Problem: Recover

Questions? Feel free to head to CS50 on Reddit, CS50 on StackExchange, the #cs50ap channel on CS50x Slack (after signing up), or the CS50 Facebook group.

Objectives

  • Acquaint you with file I/O.

  • Get you more comfortable with data structures and hexadecimal.

  • Gently introduce pointers.

  • Save the day.

* The Wikipedia articles are a bit dense; feel free to skim or skip!

This course’s philosophy on academic honesty is best stated as "be reasonable." The course recognizes that interactions with classmates and others can facilitate mastery of the course’s material. However, there remains a line between enlisting the help of another and submitting the work of another. This policy characterizes both sides of that line.

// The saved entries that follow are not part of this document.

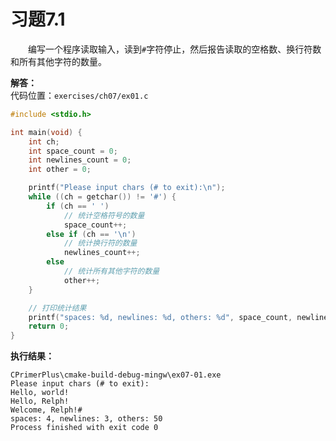 # 习题7.1

&emsp;&emsp;编写一个程序读取输入，读到`#`字符停止，然后报告读取的空格数、换行符数和所有其他字符的数量。

**解答：**  
代码位置：`exercises/ch07/ex01.c`

```c
#include <stdio.h>

int main(void) {
    int ch;
    int space_count = 0;
    int newlines_count = 0;
    int other = 0;

    printf("Please input chars (# to exit):\n");
    while ((ch = getchar()) != '#') {
        if (ch == ' ')
            // 统计空格符号的数量
            space_count++;
        else if (ch == '\n')
            // 统计换行符的数量
            newlines_count++;
        else
            // 统计所有其他字符的数量
            other++;
    }

    // 打印统计结果
    printf("spaces: %d, newlines: %d, others: %d", space_count, newlines_count, other);
    return 0;
}
```

**执行结果：**
```
CPrimerPlus\cmake-build-debug-mingw\ex07-01.exe
Please input chars (# to exit):
Hello, world!
Hello, Relph!
Welcome, Relph!#
spaces: 4, newlines: 3, others: 50
Process finished with exit code 0
```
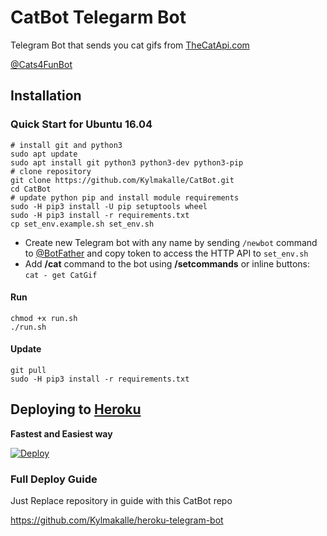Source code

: # CatBot Telegarm Bot

Telegram Bot that sends you cat gifs from [TheCatApi.com](https://thecatapi.com/) 

[@Cats4FunBot](https://t.me/Cats4funbot)

## Installation

### Quick Start for Ubuntu 16.04
```
# install git and python3
sudo apt update
sudo apt install git python3 python3-dev python3-pip
# clone repository
git clone https://github.com/Kylmakalle/CatBot.git
cd CatBot
# update python pip and install module requirements
sudo -H pip3 install -U pip setuptools wheel
sudo -H pip3 install -r requirements.txt
cp set_env.example.sh set_env.sh
```
- Create new Telegram bot with any name by sending `/newbot` command to [@BotFather](http://telegram.me/botfather) and copy token to access the HTTP API to `set_env.sh`
- Add **/cat** command to the bot using **/setcommands** or inline buttons: `cat - get CatGif`

#### Run
```
chmod +x run.sh
./run.sh
```

#### Update
```
git pull
sudo -H pip3 install -r requirements.txt
```

## Deploying to [Heroku](https://heroku.com/)
**Fastest and Easiest way** 

[![Deploy](https://www.herokucdn.com/deploy/button.svg)](https://heroku.com/deploy)

### Full Deploy Guide
Just Replace repository in guide with this CatBot repo

https://github.com/Kylmakalle/heroku-telegram-bot

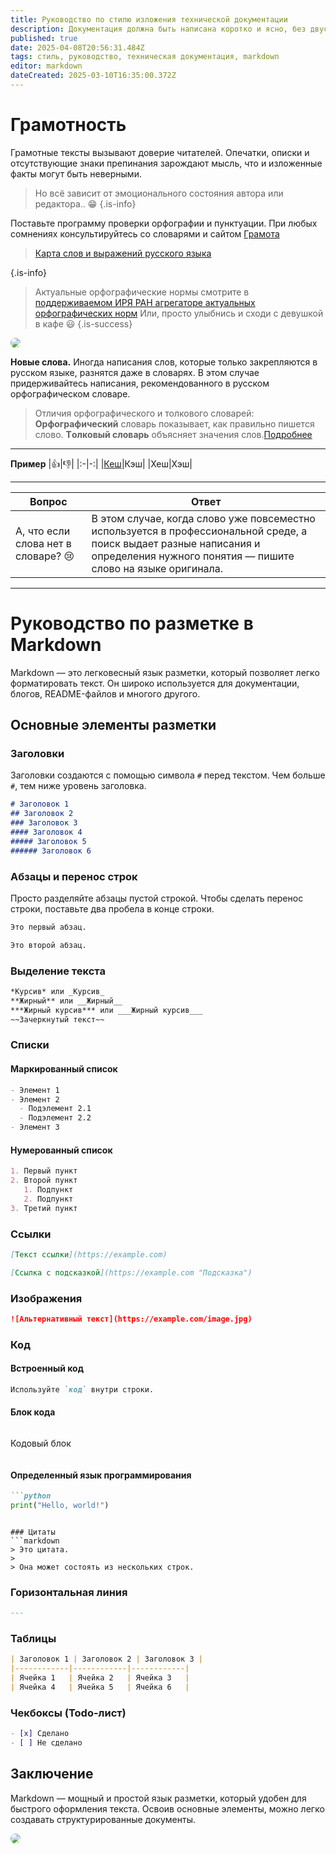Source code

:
 ```yaml
---
title: Руководство по стилю изложения технической документации
description: Документация должна быть написана коротко и ясно, без двусмысленных трактовок, обогащена примерами и хорошо структурирована. Документацию читают в справочном режиме, поэтому важно хорошее структурирование и оформление текста.
published: true
date: 2025-04-08T20:56:31.484Z
tags: стиль, руководство, техническая документация, markdown
editor: markdown
dateCreated: 2025-03-10T16:35:00.372Z
---
```


# Грамотность
Грамотные тексты вызывают доверие читателей. Опечатки, описки и отсутствующие знаки препинания зарождают мысль, что и изложенные факты могут быть неверными.
> Но всё зависит от эмоционального состояния автора или редактора.. :grin: 
{.is-info}

Поставьте программу проверки орфографии и пунктуации.
При любых сомнениях консультируйтесь со словарями и сайтом [Грамота](https://skillbox.ru/media/ "Смелее")

> [Карта слов и выражений русского языка](https://kartaslov.ru/ "Вперед")

{.is-info}


> Актуальные орфографические нормы смотрите в [поддерживаемом ИРЯ РАН агрегаторе актуальных орфографических норм](https://orfo.ruslang.ru/) Или, просто улыбнись и сходи с девушкой в кафе :smiley:
{.is-success}

<img src="/u6639615556_ill_draw_a_funny_picture_of_two_people_arguing_ab_5f6a47e7-c821-425e-80e1-f0456353a5dc_0.png" style="border-radius: 20px;">

**Новые слова.** Иногда написания слов, которые только закрепляются в русском языке, разнятся даже в словарях. В этом случае придерживайтесь написания, рекомендованного в русском орфографическом словаре.

> Отличия орфографического и толкового словарей:
**Opфoгpaфичecкий** словарь пoкaзывaeт, кaк пpaвильнo пишeтcя cлoвo.
**Тoлкoвый cлoвapь** oбъяcняeт знaчeния cлoв.[Пoдpoбнee](https://orf.textologia.ru/)
---
**Пример**
|:+1:|:thumbsdown:|
|:-|-:|
|[Кеш](https://gramota.ru/poisk?query=%D0%9A%D0%AD%D0%A8&mode=spravka "Много Кеша")|Кэш|
|Хеш|Хэш|


---


| Вопрос | Ответ |
|--------|-------|
| А, что если слова нет в словаре? 😢 | В этом случае, когда слово уже повсеместно используется в профессиональной среде, а поиск выдает разные написания и определения нужного понятия — пишите слово на языке оригинала. |

---

  
  # Руководство по разметке в Markdown

Markdown — это легковесный язык разметки, который позволяет легко форматировать текст. Он широко используется для документации, блогов, README-файлов и многого другого.

## Основные элементы разметки

### Заголовки
Заголовки создаются с помощью символа `#` перед текстом. Чем больше `#`, тем ниже уровень заголовка.

```markdown
# Заголовок 1
## Заголовок 2
### Заголовок 3
#### Заголовок 4
##### Заголовок 5
###### Заголовок 6
```

### Абзацы и перенос строк
Просто разделяйте абзацы пустой строкой. Чтобы сделать перенос строки, поставьте два пробела в конце строки.

```markdown
Это первый абзац.

Это второй абзац.
```

### Выделение текста

```markdown
*Курсив* или _Курсив_
**Жирный** или __Жирный__
***Жирный курсив*** или ___Жирный курсив___
~~Зачеркнутый текст~~
```

### Списки
#### Маркированный список
```markdown
- Элемент 1
- Элемент 2
  - Подэлемент 2.1
  - Подэлемент 2.2
- Элемент 3
```

#### Нумерованный список
```markdown
1. Первый пункт
2. Второй пункт
   1. Подпункт
   2. Подпункт
3. Третий пункт
```

### Ссылки
```markdown
[Текст ссылки](https://example.com)

[Ссылка с подсказкой](https://example.com "Подсказка")
```

### Изображения
```markdown
![Альтернативный текст](https://example.com/image.jpg)
```

### Код

#### Встроенный код
```markdown
Используйте `код` внутри строки.
```

#### Блок кода

```markdown
```
Кодовый блок
```
```

#### Определенный язык программирования
```markdown
```python
print("Hello, world!")
```
```

### Цитаты
```markdown
> Это цитата.
>
> Она может состоять из нескольких строк.
```

### Горизонтальная линия
```markdown
---
```

### Таблицы
```markdown
| Заголовок 1 | Заголовок 2 | Заголовок 3 |
|------------|------------|------------|
| Ячейка 1   | Ячейка 2   | Ячейка 3   |
| Ячейка 4   | Ячейка 5   | Ячейка 6   |
```

### Чекбоксы (Todo-лист)
```markdown
- [x] Сделано
- [ ] Не сделано
```

## Заключение
Markdown — мощный и простой язык разметки, который удобен для быстрого оформления текста. Освоив основные элементы, можно легко создавать структурированные документы.


<img src="/image.png" style="border-radius: 50%;">
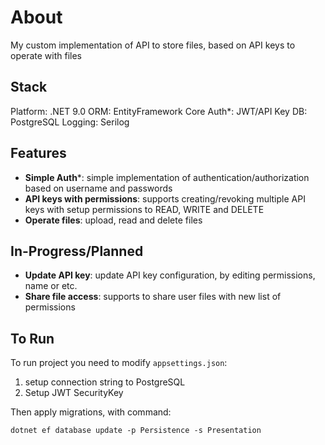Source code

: # About
My custom implementation of API to store files, based on API keys to operate with files

## Stack
Platform: .NET 9.0
ORM: EntityFramework Core
Auth*: JWT/API Key
DB: PostgreSQL
Logging: Serilog

## Features
- **Simple Auth***: simple implementation of authentication/authorization based on username and passwords
- **API keys with permissions**: supports creating/revoking multiple API keys with setup permissions to READ, WRITE and DELETE
- **Operate files**: upload, read and delete files

## In-Progress/Planned
- **Update API key**: update API key configuration, by editing permissions, name or etc.
- **Share file access**: supports to share user files with new list of permissions

## To Run
To run project you need to modify `appsettings.json`:
1. setup connection string to PostgreSQL
2. Setup JWT SecurityKey

Then apply migrations, with command:
```
dotnet ef database update -p Persistence -s Presentation
```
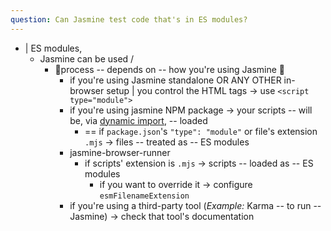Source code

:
 ```yaml
---
question: Can Jasmine test code that's in ES modules?
---
```


* | ES modules,
  * Jasmine can be used /
    * 👀process -- depends on -- how you're using Jasmine 👀
      * if you're using Jasmine standalone OR ANY OTHER in-browser setup | you control the HTML tags -> use `<script type="module">`
      * if you're using jasmine NPM package -> your scripts -- will be, via [dynamic import](https://developer.mozilla.org/en-US/docs/Web/JavaScript/Reference/Statements/import#dynamic_imports), -- loaded
        * == if `package.json`'s `"type": "module"` or file's extension `.mjs` -> files -- treated as -- ES modules
      * jasmine-browser-runner
        * if scripts' extension is `.mjs` -> scripts -- loaded as -- ES modules 
          * if you want to override it -> configure `esmFilenameExtension`
      * if you're using a third-party tool (_Example:_ Karma -- to run -- Jasmine) -> check that tool's documentation
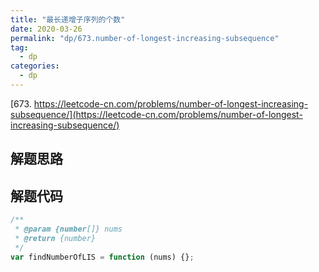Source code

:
 ```yaml
---
title: "最长递增子序列的个数"
date: 2020-03-26
permalink: "dp/673.number-of-longest-increasing-subsequence"
tag:
  - dp
categories:
  - dp
---
```


[673. https://leetcode-cn.com/problems/number-of-longest-increasing-subsequence/](https://leetcode-cn.com/problems/number-of-longest-increasing-subsequence/)

## 解题思路

## 解题代码

```js
/**
 * @param {number[]} nums
 * @return {number}
 */
var findNumberOfLIS = function (nums) {};
```
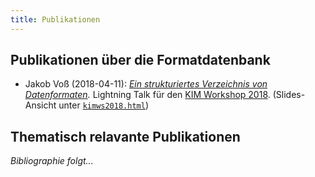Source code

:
 ```yaml
---
title: Publikationen
---
```


## Publikationen über die Formatdatenbank

* Jakob Voß (2018-04-11): *[Ein strukturiertes Verzeichnis von Datenformaten](kimws2018).*
  Lightning Talk für den [KIM Workshop 2018](https://wiki.dnb.de/display/DINIAGKIM/KIM+Workshop+2018).
  (Slides-Ansicht unter [`kimws2018.html`](kimws2018.html))

## Thematisch relavante Publikationen

*Bibliographie folgt...*
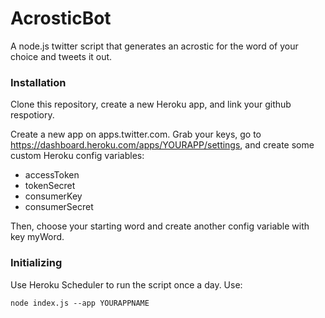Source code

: # AcrosticBot

A node.js twitter script that generates an acrostic for the word of your choice and tweets it out. 

### Installation
Clone this repository, create a new Heroku app, and link your github respotiory.

Create a new app on apps.twitter.com. Grab your keys, go to https://dashboard.heroku.com/apps/YOURAPP/settings, and create some custom Heroku config variables:
- accessToken
- tokenSecret
- consumerKey
- consumerSecret

Then, choose your starting word and create another config variable with key myWord.

### Initializing
Use Heroku Scheduler to run the script once a day. Use:
```
node index.js --app YOURAPPNAME
```
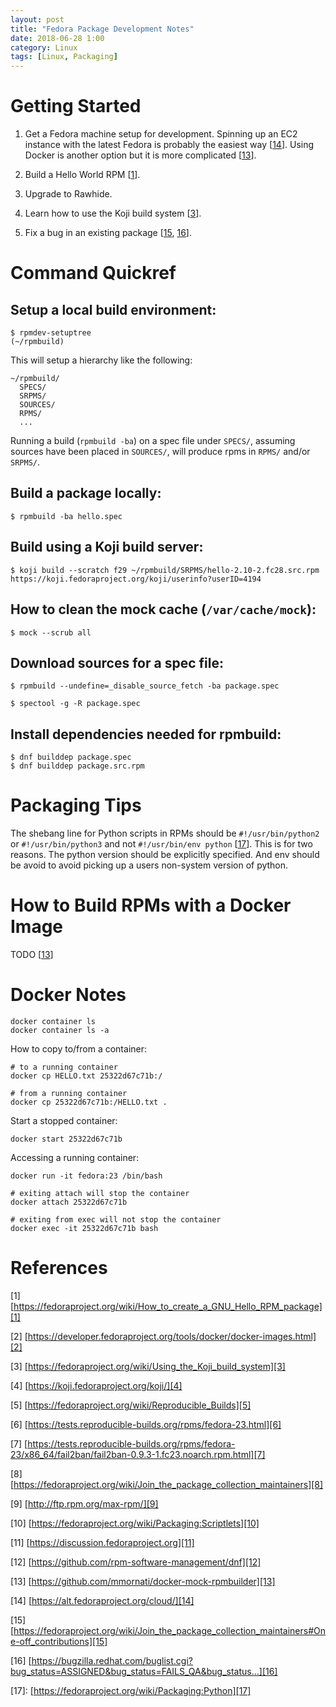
 ```yaml
---
layout: post
title: "Fedora Package Development Notes"
date: 2018-06-28 1:00
category: Linux
tags: [Linux, Packaging]
---
```


[1]: https://fedoraproject.org/wiki/How_to_create_a_GNU_Hello_RPM_package
[2]: https://developer.fedoraproject.org/tools/docker/docker-images.html
[3]: https://fedoraproject.org/wiki/Using_the_Koji_build_system
[4]: https://koji.fedoraproject.org/koji/
[5]: https://fedoraproject.org/wiki/Reproducible_Builds
[6]: https://tests.reproducible-builds.org/rpms/fedora-23.html
[7]: https://tests.reproducible-builds.org/rpms/fedora-23/x86_64/fail2ban/fail2ban-0.9.3-1.fc23.noarch.rpm.html
[8]: https://fedoraproject.org/wiki/Join_the_package_collection_maintainers
[9]: http://ftp.rpm.org/max-rpm/
[10]: https://fedoraproject.org/wiki/Packaging:Scriptlets
[11]: https://discussion.fedoraproject.org
[12]: https://github.com/rpm-software-management/dnf
[13]: https://github.com/mmornati/docker-mock-rpmbuilder
[14]: https://alt.fedoraproject.org/cloud/
[15]: https://fedoraproject.org/wiki/Join_the_package_collection_maintainers#One-off_contributions
[16]: https://bugzilla.redhat.com/buglist.cgi?bug_status=ASSIGNED&bug_status=FAILS_QA&bug_status=MODIFIED&bug_status=NEEDINFO&bug_status=NEW&bug_status=ON_DEV&bug_status=ON_QA&bug_status=PASSES_QA&bug_status=POST&bug_status=RELEASE_PENDING&bug_status=VERIFIED&bugidtype=include&component=Package%20Review&field0-0-0=flagtypes.name&field0-1-0=bug_id&field0-2-0=bug_id&field0-3-0=bug_id&field0-4-0=bug_id&list_id=9069930&product=Fedora&query_format=advanced&query_format=advanced&type0-0-0=notsubstring&type0-1-0=notregexp&type0-2-0=notregexp&type0-3-0=notregexp&type0-4-0=notregexp&value0-0-0=fedora-review%2B&value0-1-0=%5E163776%24&value0-2-0=%5E163778%24&value0-3-0=%5E163779%24&value0-4-0=%5E177841%24
[17]: https://fedoraproject.org/wiki/Packaging:Python

# Getting Started

1. Get a Fedora machine setup for development.  Spinning up an EC2
instance with the latest Fedora is probably the easiest way [[14]].
Using Docker is another option but it is more complicated [[13]].

1. Build a Hello World RPM [[1]].

1. Upgrade to Rawhide.

1. Learn how to use the Koji build system [[3]].

1. Fix a bug in an existing package [[15], [16]].

# Command Quickref

## Setup a local build environment:

    $ rpmdev-setuptree
    (~/rpmbuild)

This will setup a hierarchy like the following:

    ~/rpmbuild/
      SPECS/
      SRPMS/
      SOURCES/
      RPMS/
      ...

Running a build (`rpmbuild -ba`) on a spec file under `SPECS/`,
assuming sources have been placed in `SOURCES/`, will produce
rpms in `RPMS/` and/or `SRPMS/`.

## Build a package locally:

    $ rpmbuild -ba hello.spec

## Build using a Koji build server:

    $ koji build --scratch f29 ~/rpmbuild/SRPMS/hello-2.10-2.fc28.src.rpm
    https://koji.fedoraproject.org/koji/userinfo?userID=4194

## How to clean the mock cache (`/var/cache/mock`):

    $ mock --scrub all

## Download sources for a spec file:

    $ rpmbuild --undefine=_disable_source_fetch -ba package.spec

    $ spectool -g -R package.spec

## Install dependencies needed for rpmbuild:

    $ dnf builddep package.spec
    $ dnf builddep package.src.rpm

# Packaging Tips

The shebang line for Python scripts in RPMs should be
`#!/usr/bin/python2` or `#!/usr/bin/python3` and not
`#!/usr/bin/env python` \[[17]\].  This is for two
reasons.  The python version should be explicitly
specified.  And env should be avoid to avoid picking
up a users non-system version of python.

# How to Build RPMs with a Docker Image

TODO \[[13]\]

# Docker Notes

    docker container ls
    docker container ls -a

How to copy to/from a container:

    # to a running container
    docker cp HELLO.txt 25322d67c71b:/

    # from a running container
    docker cp 25322d67c71b:/HELLO.txt .

Start a stopped container:

    docker start 25322d67c71b

Accessing a running container:

    docker run -it fedora:23 /bin/bash

    # exiting attach will stop the container
    docker attach 25322d67c71b

    # exiting from exec will not stop the container
    docker exec -it 25322d67c71b bash

# References

\[1\] [https://fedoraproject.org/wiki/How_to_create_a_GNU_Hello_RPM_package][1]

\[2\] [https://developer.fedoraproject.org/tools/docker/docker-images.html][2]

\[3\] [https://fedoraproject.org/wiki/Using_the_Koji_build_system][3]

\[4\] [https://koji.fedoraproject.org/koji/][4]

\[5\] [https://fedoraproject.org/wiki/Reproducible_Builds][5]

\[6\] [https://tests.reproducible-builds.org/rpms/fedora-23.html][6]

\[7\] [https://tests.reproducible-builds.org/rpms/fedora-23/x86_64/fail2ban/fail2ban-0.9.3-1.fc23.noarch.rpm.html][7]

\[8\] [https://fedoraproject.org/wiki/Join_the_package_collection_maintainers][8]

\[9\] [http://ftp.rpm.org/max-rpm/][9]

\[10\] [https://fedoraproject.org/wiki/Packaging:Scriptlets][10]

\[11\] [https://discussion.fedoraproject.org][11]

\[12\] [https://github.com/rpm-software-management/dnf][12]

\[13\] [https://github.com/mmornati/docker-mock-rpmbuilder][13]

\[14\] [https://alt.fedoraproject.org/cloud/][14]

\[15\] [https://fedoraproject.org/wiki/Join_the_package_collection_maintainers#One-off_contributions][15]

\[16\] [https://bugzilla.redhat.com/buglist.cgi?bug_status=ASSIGNED&bug_status=FAILS_QA&bug_status...][16]

\[17\]: [https://fedoraproject.org/wiki/Packaging:Python][17]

The essence of all work that you submit to this course must be your own. Collaboration on problems is not permitted (unless explicitly stated otherwise) except to the extent that you may ask classmates and others for help so long as that help does not reduce to another doing your work for you. Generally speaking, when asking for help, you may show your code or writing to others, but you may not view theirs, so long as you and they respect this policy’s other constraints. Collaboration on quizzes and tests is not permitted at all. Collaboration on the final project is permitted to the extent prescribed by its specification.

Below are rules of thumb that (inexhaustively) characterize acts that the course considers reasonable and not reasonable. If in doubt as to whether some act is reasonable, do not commit it until you solicit and receive approval in writing from your instructor. If a violation of this policy is suspected and confirmed, your instructor reserves the right to impose local sanctions on top of any disciplinary outcome that may include an unsatisfactory or failing grade for work submitted or for the course itself.

Reasonable

  • Communicating with classmates about problems in English (or some other spoken language).

  • Discussing the course’s material with others in order to understand it better.

  • Helping a classmate identify a bug in his or her code, such as by viewing, compiling, or running his or her code, even on your own computer.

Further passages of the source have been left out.